Problem requirements: Write out the data below exactly, beginning with the first line and ending once the line that has "5. In order" is written.

Records for the exercise:
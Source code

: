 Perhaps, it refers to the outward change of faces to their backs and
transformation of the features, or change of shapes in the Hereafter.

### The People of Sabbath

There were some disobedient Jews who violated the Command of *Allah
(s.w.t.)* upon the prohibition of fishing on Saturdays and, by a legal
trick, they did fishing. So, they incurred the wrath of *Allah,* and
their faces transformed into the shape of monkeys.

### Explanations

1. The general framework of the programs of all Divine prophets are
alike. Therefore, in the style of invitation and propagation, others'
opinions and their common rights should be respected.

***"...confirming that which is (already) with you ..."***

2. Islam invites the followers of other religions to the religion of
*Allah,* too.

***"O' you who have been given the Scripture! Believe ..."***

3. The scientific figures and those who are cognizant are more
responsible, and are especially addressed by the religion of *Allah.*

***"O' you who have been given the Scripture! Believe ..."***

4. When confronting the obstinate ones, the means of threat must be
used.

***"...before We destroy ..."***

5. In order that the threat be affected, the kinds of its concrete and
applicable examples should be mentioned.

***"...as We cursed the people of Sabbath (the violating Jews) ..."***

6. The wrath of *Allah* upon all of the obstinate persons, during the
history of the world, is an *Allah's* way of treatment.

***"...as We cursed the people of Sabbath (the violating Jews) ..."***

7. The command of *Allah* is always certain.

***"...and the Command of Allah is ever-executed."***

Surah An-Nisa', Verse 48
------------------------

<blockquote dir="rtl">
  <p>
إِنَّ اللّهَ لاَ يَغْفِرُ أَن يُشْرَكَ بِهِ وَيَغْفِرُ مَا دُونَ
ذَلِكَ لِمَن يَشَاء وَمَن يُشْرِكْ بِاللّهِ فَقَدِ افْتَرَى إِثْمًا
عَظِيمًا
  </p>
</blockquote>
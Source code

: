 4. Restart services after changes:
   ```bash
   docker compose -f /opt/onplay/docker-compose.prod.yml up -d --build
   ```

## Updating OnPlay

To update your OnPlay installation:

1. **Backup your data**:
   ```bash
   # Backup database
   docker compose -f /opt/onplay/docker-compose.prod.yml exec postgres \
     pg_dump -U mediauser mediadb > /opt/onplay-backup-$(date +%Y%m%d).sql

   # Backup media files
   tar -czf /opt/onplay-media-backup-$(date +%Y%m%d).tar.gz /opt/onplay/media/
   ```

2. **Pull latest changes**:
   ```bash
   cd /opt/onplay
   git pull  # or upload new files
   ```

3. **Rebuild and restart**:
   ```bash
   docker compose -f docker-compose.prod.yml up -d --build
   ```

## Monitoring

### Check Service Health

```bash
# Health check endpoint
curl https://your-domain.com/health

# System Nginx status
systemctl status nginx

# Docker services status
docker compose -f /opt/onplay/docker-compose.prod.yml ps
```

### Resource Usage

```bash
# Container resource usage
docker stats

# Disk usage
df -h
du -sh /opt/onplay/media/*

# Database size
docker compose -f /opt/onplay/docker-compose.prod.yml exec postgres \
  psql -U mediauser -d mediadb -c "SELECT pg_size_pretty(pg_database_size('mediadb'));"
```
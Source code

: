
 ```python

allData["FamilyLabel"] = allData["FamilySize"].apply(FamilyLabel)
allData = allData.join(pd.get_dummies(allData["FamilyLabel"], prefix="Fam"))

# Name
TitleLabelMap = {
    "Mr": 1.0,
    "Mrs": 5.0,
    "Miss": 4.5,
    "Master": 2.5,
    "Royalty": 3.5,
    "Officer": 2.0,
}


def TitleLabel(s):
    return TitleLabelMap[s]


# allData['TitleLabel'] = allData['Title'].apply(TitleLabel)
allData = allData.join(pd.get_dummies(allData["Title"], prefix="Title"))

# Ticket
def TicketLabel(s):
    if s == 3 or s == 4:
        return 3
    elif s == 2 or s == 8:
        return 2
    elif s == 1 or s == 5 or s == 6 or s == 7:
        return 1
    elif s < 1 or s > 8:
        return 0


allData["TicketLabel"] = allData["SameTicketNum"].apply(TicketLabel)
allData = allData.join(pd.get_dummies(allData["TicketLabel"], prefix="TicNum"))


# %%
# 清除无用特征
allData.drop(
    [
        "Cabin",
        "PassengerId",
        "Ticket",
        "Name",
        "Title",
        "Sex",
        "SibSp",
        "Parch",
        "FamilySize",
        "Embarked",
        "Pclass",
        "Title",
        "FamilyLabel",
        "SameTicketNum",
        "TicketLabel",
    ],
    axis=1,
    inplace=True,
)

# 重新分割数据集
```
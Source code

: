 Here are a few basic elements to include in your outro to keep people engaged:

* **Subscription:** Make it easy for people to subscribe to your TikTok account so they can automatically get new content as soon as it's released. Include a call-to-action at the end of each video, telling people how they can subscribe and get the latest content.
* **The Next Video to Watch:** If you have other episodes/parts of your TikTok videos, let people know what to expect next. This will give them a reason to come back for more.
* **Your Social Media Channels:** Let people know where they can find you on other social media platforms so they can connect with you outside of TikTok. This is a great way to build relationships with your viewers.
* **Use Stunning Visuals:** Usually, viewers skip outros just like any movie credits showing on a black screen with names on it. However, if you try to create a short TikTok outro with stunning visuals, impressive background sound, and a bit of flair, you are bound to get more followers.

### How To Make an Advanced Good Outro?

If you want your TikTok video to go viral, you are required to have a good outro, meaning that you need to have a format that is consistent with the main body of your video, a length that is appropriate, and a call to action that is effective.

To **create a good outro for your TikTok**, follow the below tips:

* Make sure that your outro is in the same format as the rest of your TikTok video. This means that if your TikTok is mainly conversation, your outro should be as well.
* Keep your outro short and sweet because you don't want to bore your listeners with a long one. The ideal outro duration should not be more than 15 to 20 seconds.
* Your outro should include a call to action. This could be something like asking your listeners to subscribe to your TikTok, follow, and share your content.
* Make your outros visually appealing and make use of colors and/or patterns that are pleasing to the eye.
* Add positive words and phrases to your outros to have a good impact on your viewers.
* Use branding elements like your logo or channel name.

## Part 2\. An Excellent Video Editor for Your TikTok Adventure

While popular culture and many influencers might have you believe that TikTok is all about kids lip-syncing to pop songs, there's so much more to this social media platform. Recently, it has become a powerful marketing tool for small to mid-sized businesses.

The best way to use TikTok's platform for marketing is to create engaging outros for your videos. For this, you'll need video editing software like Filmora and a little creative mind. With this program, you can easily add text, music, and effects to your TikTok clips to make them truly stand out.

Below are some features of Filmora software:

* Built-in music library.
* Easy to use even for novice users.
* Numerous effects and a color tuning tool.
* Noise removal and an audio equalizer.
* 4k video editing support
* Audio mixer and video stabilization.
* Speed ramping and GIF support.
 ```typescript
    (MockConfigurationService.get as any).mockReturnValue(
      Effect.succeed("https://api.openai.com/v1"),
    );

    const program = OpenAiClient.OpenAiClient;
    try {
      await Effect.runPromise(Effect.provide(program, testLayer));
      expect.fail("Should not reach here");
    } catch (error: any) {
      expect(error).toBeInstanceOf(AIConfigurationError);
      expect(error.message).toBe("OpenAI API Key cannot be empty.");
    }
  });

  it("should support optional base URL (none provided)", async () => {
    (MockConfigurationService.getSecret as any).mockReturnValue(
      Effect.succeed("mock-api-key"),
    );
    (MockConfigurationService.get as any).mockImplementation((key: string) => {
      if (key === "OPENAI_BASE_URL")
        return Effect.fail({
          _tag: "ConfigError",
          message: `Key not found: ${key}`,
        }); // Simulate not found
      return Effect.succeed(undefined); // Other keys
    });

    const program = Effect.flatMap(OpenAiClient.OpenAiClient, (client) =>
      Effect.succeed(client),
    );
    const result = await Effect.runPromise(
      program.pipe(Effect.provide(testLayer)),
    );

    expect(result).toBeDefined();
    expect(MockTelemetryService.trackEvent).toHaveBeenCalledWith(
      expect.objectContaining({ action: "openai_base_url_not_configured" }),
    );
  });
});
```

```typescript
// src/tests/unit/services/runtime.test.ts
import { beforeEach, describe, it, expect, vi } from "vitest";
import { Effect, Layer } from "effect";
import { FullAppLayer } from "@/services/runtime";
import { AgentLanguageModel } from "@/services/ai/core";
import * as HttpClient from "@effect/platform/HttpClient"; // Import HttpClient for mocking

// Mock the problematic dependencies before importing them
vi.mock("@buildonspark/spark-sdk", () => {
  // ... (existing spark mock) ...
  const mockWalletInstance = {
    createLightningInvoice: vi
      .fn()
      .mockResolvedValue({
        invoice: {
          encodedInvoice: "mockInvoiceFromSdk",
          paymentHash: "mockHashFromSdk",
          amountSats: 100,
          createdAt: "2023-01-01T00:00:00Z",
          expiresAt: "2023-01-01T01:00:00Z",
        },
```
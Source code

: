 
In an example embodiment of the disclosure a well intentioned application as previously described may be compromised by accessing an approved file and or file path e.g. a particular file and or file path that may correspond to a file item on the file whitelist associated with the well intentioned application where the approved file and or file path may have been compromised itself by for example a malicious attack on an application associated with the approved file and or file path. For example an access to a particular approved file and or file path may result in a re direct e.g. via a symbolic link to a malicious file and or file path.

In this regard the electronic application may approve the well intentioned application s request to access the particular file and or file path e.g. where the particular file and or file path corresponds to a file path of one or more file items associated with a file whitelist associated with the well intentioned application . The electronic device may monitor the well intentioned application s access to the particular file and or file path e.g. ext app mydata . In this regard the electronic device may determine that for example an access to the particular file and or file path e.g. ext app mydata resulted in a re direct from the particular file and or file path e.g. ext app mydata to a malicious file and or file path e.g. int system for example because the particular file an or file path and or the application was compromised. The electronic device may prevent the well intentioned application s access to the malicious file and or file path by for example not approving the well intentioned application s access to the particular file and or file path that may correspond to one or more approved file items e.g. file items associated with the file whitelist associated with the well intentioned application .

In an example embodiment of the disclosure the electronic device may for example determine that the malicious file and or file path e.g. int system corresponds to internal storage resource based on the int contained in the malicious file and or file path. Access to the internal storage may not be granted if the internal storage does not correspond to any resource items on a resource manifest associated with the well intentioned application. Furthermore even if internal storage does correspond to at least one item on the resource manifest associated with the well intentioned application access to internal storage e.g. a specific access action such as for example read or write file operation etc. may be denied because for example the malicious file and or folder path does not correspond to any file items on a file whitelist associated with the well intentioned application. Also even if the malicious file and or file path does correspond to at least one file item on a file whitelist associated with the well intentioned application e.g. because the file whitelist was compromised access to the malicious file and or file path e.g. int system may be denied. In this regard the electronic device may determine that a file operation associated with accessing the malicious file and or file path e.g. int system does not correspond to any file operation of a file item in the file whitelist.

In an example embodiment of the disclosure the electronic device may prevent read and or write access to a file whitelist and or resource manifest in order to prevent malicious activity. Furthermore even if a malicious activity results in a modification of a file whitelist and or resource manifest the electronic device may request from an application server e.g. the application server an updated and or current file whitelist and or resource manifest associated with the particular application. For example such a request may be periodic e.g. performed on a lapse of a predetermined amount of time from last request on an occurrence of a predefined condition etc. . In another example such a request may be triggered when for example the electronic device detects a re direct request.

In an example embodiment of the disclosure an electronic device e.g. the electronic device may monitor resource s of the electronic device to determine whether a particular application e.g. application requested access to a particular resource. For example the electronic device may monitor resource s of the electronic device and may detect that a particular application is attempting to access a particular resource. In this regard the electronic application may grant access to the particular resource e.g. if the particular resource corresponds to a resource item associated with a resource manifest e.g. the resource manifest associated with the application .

Solution:
Source code

: Perhaps, it refers to the outward change of faces to their backs and
transformation of the features, or change of shapes in the Hereafter.

### The People of Sabbath

There were some disobedient Jews who violated the Command of *Allah
(s.w.t.)* upon the prohibition of fishing on Saturdays and, by a legal
trick, they did fishing. So, they incurred the wrath of *Allah,* and
their faces transformed into the shape of monkeys.

### Explanations

1. The general framework of the programs of all Divine prophets are
alike. Therefore, in the style of invitation and propagation, others'
opinions and their common rights should be respected.

***"...confirming that which is (already) with you ..."***

2. Islam invites the followers of other religions to the religion of
*Allah,* too.

***"O' you who have been given the Scripture! Believe ..."***

3. The scientific figures and those who are cognizant are more
responsible, and are especially addressed by the religion of *Allah.*

***"O' you who have been given the Scripture! Believe ..."***

4. When confronting the obstinate ones, the means of threat must be
used.

***"...before We destroy ..."***

5. In order that the threat be affected, the kinds of its concrete and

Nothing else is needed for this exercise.